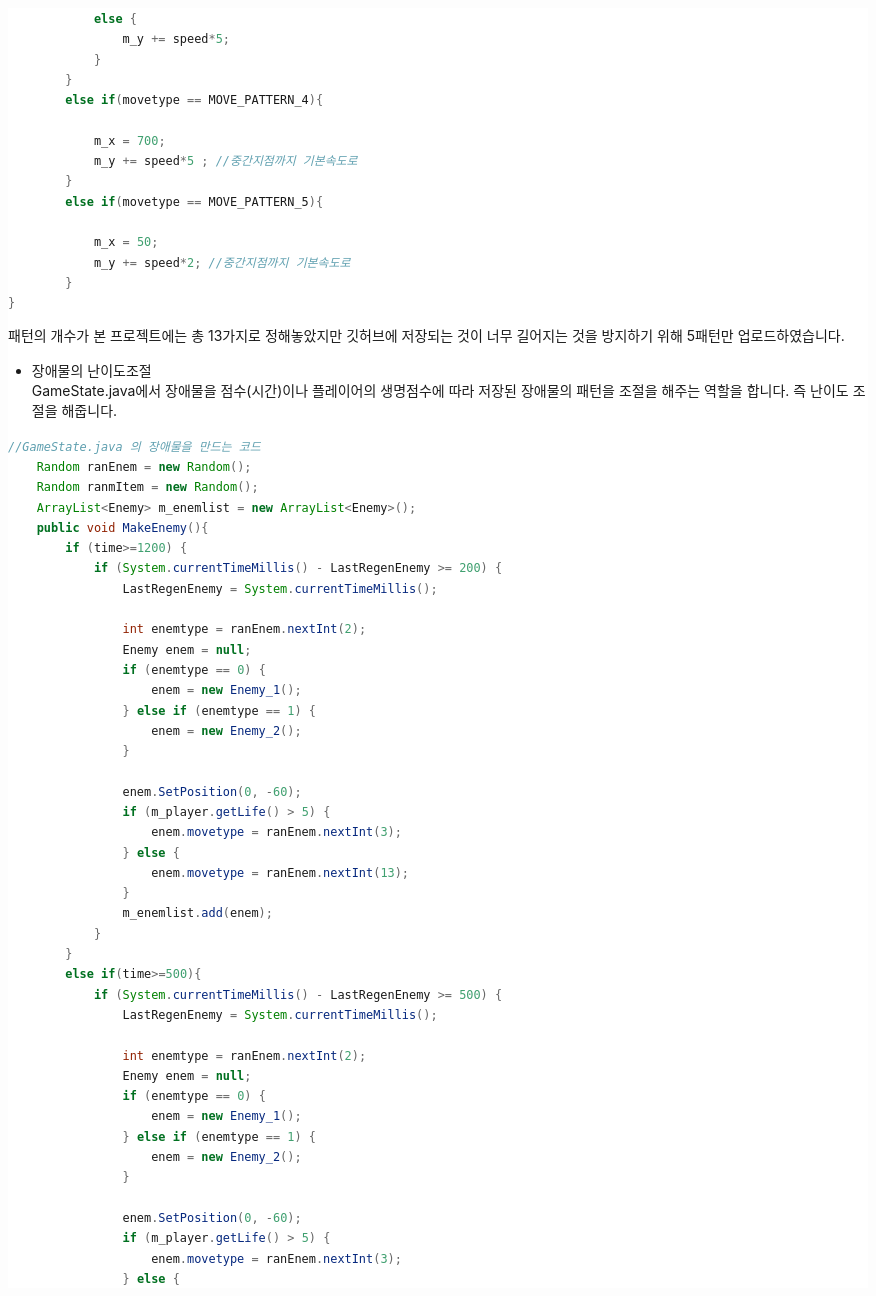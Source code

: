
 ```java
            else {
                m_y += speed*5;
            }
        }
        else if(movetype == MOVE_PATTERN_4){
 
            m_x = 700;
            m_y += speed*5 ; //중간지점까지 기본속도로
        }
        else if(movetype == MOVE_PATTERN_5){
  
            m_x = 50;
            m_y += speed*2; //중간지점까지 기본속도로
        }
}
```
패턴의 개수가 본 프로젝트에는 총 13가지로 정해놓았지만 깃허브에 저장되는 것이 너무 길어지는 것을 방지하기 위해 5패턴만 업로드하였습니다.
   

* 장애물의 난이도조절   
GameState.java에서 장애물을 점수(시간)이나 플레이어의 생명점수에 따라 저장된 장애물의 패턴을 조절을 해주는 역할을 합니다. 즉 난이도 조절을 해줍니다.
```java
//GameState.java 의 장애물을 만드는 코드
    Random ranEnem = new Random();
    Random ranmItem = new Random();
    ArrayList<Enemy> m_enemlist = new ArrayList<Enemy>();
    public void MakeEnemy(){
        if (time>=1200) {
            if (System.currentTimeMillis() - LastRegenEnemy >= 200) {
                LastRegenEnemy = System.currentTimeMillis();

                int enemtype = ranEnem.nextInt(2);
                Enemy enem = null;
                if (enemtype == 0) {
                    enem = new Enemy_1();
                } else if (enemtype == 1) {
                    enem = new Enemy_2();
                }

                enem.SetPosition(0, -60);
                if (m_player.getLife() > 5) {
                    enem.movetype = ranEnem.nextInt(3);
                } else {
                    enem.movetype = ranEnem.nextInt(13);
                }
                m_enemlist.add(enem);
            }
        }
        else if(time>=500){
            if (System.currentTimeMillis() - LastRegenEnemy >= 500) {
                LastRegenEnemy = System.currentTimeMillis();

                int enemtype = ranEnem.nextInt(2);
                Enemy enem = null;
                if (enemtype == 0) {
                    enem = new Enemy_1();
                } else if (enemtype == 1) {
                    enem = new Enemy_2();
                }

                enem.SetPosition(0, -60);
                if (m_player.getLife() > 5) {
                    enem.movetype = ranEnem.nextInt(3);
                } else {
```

◆ ◆ ◆ ◆ ◆

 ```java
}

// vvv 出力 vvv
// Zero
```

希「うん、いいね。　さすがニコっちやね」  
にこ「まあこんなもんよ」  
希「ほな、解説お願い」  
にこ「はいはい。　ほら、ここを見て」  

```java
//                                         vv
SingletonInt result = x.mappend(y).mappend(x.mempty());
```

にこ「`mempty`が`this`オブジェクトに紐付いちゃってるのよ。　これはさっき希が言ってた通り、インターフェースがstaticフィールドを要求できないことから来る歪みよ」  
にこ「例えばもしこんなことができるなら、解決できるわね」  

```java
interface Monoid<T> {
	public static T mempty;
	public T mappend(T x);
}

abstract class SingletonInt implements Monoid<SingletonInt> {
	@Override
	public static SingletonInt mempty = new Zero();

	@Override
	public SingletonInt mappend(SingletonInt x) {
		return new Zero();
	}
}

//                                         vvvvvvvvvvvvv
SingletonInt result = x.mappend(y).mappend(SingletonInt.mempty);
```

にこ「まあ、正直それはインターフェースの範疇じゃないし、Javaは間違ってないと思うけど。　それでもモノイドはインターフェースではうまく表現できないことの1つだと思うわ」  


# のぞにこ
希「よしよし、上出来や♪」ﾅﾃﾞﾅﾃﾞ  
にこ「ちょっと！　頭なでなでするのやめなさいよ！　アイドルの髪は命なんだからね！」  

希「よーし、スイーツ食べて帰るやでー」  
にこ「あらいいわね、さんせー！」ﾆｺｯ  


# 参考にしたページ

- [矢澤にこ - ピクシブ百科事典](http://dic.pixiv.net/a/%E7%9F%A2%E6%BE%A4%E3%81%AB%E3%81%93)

◆ ◆ ◆ ◆ ◆

WORK REQUIRED –
Go through the records above. Copy each line in which the string "Monoid" appears.

FINISHED TASK –
interface Monoid<T> {
abstract class SingletonInt implements Monoid<SingletonInt> {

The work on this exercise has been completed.